▶ **GOAL OF THE EXERCISE**
With the material below, print exactly the lines between the line holding "This repo is a part of my journey." and the line holding "- [CodeHelp YouTube", inclusive. Add nothing else.

▶ **THE INPUT**

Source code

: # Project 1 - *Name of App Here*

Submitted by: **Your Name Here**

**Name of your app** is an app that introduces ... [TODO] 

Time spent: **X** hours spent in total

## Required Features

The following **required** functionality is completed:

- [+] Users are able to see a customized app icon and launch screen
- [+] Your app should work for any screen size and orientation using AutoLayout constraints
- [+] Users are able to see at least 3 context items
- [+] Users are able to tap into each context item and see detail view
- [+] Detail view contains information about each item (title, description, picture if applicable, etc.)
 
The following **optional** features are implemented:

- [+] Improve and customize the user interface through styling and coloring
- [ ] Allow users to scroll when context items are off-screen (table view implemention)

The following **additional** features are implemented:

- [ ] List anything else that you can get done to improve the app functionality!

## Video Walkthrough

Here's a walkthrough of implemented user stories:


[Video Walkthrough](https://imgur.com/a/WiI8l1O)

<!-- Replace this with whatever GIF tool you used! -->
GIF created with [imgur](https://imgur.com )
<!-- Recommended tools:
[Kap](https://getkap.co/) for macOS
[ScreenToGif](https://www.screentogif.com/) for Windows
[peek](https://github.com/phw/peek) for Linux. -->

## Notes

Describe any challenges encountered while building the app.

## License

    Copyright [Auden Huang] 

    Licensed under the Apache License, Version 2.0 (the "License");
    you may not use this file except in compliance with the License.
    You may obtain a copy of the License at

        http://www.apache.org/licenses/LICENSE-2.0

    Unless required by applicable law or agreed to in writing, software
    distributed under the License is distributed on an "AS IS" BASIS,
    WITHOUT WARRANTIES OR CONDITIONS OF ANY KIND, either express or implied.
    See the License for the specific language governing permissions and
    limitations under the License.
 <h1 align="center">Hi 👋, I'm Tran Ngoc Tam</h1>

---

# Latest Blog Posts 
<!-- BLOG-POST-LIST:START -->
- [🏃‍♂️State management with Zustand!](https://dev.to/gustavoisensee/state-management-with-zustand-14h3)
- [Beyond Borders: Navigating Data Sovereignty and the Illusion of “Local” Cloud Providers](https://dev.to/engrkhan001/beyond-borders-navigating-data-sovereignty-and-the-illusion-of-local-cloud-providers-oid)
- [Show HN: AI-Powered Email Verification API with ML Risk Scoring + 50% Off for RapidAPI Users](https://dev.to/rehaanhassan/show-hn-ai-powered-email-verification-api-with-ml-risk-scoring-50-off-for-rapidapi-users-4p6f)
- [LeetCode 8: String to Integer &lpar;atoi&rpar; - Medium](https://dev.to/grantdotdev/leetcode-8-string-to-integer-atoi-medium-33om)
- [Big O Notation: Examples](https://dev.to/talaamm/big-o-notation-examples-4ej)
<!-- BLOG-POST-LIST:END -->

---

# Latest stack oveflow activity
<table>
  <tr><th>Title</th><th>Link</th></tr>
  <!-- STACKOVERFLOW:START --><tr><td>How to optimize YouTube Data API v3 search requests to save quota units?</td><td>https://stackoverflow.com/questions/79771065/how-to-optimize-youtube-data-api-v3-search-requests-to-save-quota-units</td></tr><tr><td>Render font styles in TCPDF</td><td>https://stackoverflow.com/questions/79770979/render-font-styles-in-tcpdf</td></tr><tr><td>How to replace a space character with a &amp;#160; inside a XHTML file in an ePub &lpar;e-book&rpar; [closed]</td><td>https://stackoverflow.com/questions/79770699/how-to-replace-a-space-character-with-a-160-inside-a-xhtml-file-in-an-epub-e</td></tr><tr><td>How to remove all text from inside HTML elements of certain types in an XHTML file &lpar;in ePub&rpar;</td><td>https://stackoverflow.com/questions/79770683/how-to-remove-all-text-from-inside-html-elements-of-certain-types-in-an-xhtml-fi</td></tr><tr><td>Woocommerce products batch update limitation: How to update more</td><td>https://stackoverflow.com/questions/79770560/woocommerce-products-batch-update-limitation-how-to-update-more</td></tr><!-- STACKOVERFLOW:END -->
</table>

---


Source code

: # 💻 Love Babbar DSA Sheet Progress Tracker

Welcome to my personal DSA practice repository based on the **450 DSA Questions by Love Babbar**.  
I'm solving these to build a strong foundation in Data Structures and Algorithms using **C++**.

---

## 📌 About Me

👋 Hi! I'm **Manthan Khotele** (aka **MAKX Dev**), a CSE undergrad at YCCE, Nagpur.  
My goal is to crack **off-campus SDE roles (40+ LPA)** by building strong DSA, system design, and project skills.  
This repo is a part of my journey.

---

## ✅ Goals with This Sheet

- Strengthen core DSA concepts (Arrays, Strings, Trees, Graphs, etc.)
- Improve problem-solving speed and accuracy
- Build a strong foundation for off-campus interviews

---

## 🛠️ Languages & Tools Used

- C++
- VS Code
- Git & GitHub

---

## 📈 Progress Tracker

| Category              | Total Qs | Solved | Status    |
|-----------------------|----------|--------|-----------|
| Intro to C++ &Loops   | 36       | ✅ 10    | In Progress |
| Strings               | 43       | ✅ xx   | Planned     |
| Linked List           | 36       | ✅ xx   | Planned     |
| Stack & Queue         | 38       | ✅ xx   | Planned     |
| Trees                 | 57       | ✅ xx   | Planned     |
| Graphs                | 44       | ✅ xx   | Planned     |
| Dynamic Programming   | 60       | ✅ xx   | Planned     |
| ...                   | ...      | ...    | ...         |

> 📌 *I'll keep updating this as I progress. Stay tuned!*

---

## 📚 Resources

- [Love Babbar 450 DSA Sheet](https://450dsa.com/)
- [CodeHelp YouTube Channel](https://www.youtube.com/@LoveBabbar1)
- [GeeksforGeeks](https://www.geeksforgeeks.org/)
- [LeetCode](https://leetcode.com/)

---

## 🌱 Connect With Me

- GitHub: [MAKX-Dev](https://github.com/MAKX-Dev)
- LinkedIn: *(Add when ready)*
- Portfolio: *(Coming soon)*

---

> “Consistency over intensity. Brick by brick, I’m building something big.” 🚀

▶ **YOUR SOLUTION**
This repo is a part of my journey.

---

## ✅ Goals with This Sheet

- Strengthen core DSA concepts (Arrays, Strings, Trees, Graphs, etc.)
- Improve problem-solving speed and accuracy
- Build a strong foundation for off-campus interviews

---

## 🛠️ Languages & Tools Used

- C++
- VS Code
- Git & GitHub

---

## 📈 Progress Tracker

| Category              | Total Qs | Solved | Status    |
|-----------------------|----------|--------|-----------|
| Intro to C++ &Loops   | 36       | ✅ 10    | In Progress |
| Strings               | 43       | ✅ xx   | Planned     |
| Linked List           | 36       | ✅ xx   | Planned     |
| Stack & Queue         | 38       | ✅ xx   | Planned     |
| Trees                 | 57       | ✅ xx   | Planned     |
| Graphs                | 44       | ✅ xx   | Planned     |
| Dynamic Programming   | 60       | ✅ xx   | Planned     |
| ...                   | ...      | ...    | ...         |

> 📌 *I'll keep updating this as I progress. Stay tuned!*

---

## 📚 Resources

- [Love Babbar 450 DSA Sheet](https://450dsa.com/)
- [CodeHelp YouTube Channel](https://www.youtube.com/@LoveBabbar1)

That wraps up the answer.